Defendants argue that the Daou standard for confidential sources is no longer valid because of the heightened PSLRA pleading standard recently articulated by the Supreme Court inTellabs. As discussed above, the Court in Tellabs held that in pleading the "strong inference that the defendant acted with the required state of mind," 15 U.S.C. § 78u-4(b)(2), a "complaint will survive . . . only if a reasonable person would deem the inference of scienter cogent and at least as compelling as any opposing inference one could draw from the facts alleged."Tellabs, 127 S. Ct. at 2510. Thus, Defendants argue, confidential sources, by definition, could not give rise to a cogent and compelling inference of scienter.
Defendants cite a post-Tellabs, Seventh Circuit opinion in support of their argument.

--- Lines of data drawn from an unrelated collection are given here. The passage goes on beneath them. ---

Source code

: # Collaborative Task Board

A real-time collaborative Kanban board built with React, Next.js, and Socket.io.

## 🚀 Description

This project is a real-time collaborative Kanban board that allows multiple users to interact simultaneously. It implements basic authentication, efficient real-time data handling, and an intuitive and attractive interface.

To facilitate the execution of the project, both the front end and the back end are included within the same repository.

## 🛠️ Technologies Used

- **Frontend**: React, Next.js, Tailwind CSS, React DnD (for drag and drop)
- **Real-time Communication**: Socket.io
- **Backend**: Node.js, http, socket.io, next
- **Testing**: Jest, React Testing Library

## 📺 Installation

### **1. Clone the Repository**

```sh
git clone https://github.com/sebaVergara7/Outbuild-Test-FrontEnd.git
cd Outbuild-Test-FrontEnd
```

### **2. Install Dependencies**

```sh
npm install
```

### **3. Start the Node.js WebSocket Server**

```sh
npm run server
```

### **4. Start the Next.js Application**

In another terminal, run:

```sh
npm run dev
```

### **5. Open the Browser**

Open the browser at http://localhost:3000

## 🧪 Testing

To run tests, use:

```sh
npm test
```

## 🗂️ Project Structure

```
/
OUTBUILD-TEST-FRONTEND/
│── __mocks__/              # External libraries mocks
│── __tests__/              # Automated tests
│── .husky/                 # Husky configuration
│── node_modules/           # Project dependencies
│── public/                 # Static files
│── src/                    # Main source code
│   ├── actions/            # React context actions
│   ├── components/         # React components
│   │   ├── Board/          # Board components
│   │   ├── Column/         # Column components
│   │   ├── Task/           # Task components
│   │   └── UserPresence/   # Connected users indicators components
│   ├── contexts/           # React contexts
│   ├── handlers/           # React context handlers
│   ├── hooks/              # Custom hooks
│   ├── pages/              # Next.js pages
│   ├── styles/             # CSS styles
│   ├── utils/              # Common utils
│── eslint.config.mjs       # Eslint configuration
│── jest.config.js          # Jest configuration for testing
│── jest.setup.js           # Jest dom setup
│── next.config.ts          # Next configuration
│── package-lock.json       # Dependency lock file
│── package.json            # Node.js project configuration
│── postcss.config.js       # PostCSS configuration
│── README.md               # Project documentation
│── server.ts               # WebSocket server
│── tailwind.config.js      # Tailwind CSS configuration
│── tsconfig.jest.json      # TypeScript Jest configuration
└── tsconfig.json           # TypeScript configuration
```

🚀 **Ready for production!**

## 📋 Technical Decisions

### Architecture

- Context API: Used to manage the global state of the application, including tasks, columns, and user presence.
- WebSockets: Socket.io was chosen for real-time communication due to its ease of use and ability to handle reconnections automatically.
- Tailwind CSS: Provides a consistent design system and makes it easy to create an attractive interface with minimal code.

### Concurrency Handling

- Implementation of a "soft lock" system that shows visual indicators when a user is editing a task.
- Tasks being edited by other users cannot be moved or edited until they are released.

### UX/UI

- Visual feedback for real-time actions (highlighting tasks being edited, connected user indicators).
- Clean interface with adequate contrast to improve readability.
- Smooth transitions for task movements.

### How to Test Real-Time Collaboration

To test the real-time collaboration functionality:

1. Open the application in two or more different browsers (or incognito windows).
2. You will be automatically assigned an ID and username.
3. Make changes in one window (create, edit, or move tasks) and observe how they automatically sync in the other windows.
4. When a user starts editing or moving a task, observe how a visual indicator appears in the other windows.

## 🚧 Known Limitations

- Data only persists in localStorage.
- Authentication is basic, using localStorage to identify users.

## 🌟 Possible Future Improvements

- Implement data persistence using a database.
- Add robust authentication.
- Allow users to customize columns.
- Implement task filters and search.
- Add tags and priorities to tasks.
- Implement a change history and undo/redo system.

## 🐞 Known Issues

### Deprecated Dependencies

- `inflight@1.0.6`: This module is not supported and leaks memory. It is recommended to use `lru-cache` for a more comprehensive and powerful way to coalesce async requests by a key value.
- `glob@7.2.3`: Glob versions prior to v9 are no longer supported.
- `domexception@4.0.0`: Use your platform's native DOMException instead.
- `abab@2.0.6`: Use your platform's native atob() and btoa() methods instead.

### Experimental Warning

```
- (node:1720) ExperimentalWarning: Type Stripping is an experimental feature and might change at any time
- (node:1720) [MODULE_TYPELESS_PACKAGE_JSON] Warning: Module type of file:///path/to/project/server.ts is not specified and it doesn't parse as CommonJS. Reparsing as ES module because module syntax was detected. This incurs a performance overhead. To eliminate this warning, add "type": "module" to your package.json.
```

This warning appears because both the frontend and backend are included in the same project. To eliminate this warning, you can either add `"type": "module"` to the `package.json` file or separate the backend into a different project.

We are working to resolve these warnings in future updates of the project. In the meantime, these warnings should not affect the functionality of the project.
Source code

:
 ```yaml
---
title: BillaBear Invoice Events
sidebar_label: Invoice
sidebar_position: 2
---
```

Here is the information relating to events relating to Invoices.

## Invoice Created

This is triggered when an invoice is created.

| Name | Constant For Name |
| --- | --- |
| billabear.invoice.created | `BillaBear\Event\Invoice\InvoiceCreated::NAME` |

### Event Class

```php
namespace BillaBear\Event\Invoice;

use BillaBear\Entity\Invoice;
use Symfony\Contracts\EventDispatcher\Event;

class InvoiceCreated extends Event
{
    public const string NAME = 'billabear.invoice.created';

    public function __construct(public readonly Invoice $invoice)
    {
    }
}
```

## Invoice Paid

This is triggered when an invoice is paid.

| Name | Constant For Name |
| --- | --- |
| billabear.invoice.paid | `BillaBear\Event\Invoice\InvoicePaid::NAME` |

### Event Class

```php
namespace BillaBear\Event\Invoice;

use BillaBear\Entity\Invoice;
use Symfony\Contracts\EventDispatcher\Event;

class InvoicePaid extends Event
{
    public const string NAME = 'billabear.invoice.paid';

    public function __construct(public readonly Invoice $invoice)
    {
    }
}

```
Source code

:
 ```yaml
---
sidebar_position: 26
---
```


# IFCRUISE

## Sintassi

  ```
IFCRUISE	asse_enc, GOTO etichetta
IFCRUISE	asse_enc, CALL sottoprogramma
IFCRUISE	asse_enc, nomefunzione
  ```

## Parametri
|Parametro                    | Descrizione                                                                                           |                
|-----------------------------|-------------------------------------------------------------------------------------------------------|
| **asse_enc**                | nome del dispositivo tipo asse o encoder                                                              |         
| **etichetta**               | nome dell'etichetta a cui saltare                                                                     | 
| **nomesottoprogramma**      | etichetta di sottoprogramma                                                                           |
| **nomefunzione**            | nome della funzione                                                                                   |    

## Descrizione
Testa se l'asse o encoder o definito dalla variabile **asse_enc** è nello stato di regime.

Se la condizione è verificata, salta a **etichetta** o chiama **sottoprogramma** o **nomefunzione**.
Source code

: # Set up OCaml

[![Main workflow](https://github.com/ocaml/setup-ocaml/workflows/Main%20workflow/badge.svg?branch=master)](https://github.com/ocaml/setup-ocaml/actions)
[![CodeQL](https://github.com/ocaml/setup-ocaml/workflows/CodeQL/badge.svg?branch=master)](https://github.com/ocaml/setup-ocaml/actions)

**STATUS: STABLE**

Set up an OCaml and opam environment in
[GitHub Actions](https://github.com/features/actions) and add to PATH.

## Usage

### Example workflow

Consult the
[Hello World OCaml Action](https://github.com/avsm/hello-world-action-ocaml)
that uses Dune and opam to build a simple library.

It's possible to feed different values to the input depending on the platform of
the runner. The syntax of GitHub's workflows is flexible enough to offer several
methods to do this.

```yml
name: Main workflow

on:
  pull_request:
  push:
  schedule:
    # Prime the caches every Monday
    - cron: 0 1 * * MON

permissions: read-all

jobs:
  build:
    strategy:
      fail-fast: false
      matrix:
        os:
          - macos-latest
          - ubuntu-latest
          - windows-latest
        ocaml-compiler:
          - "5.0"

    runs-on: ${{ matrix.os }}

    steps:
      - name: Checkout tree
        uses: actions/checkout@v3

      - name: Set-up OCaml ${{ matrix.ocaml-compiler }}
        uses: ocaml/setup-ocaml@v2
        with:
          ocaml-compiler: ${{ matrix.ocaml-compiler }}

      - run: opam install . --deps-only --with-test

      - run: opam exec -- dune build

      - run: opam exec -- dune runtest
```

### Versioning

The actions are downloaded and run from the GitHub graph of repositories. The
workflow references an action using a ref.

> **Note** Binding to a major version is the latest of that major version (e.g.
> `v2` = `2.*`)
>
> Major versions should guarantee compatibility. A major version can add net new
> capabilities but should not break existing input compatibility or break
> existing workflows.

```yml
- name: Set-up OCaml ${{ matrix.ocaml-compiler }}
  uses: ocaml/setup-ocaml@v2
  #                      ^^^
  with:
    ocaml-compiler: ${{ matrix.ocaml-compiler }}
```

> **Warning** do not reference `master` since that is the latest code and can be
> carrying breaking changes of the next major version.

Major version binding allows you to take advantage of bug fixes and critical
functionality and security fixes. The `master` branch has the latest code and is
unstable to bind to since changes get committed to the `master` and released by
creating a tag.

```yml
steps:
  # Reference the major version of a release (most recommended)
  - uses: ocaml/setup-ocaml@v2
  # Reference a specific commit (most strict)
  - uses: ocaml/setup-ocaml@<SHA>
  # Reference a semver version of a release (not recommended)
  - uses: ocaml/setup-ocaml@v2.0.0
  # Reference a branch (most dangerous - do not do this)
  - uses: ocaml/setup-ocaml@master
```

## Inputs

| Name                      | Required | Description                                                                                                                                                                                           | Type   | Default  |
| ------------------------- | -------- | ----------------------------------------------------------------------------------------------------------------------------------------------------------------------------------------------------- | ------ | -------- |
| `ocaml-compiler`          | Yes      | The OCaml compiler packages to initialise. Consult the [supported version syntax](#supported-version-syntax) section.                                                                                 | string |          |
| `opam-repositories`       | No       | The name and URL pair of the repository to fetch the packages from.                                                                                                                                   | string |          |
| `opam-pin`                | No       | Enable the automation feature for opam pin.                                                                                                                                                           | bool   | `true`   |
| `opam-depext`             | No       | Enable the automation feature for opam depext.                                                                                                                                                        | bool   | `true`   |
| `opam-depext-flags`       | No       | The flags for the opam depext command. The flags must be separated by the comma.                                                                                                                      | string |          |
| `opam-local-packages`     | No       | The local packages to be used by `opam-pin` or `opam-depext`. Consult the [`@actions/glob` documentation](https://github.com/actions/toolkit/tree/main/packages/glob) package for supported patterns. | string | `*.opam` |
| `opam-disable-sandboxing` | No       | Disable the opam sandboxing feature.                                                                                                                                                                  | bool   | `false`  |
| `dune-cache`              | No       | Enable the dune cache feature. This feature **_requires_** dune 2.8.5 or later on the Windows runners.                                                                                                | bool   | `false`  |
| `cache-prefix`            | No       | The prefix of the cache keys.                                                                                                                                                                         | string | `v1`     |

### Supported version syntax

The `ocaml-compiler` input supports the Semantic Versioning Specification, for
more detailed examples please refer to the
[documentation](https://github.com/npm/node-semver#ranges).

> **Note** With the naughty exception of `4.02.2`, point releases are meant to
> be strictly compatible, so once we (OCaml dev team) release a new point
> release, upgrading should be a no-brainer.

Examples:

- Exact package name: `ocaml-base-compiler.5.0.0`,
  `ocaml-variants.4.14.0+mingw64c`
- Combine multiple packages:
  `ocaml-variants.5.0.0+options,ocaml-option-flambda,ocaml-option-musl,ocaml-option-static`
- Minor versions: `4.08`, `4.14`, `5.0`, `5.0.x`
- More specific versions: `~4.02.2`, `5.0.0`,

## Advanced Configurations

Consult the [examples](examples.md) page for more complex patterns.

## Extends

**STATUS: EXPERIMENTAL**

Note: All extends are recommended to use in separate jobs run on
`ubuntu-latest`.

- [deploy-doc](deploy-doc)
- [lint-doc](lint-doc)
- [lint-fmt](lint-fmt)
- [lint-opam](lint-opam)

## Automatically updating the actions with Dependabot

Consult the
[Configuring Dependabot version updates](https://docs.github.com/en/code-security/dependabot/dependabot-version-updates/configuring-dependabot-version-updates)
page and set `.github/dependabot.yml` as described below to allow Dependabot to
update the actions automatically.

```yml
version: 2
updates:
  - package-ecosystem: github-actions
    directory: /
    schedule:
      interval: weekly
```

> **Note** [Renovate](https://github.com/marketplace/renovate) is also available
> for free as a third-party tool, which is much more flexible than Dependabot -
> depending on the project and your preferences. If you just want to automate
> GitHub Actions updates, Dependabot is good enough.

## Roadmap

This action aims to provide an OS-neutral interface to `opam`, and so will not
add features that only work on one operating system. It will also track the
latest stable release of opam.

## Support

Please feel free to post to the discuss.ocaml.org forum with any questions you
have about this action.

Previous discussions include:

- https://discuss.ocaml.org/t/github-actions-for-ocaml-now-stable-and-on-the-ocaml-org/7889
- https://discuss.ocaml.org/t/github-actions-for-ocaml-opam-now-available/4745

In Higginbotham v. Baxter International, Inc., 495 F.3d 753 (7th Cir. 2007), the court stated: "One upshot of the approach that Tellabs announced is that we must discount allegations that the complaint attributes to five confidential witnesses. . . . It is hard to see how information from anonymous sources could be deemed `compelling' or how we could take account of plausible opposing inferences."Id. at 756-57.
The Ninth Circuit has not yet spoken to the issue of whether confidential sources, if described with the requisite particularity, may give rise to the cogent and compelling inference of scienter required by Tellabs. Without guidance stating otherwise, this Court is unwilling to abandon the binding Ninth Circuit precedent of Daou for the reasoning articulated by the Seventh Circuit in Higginbotham.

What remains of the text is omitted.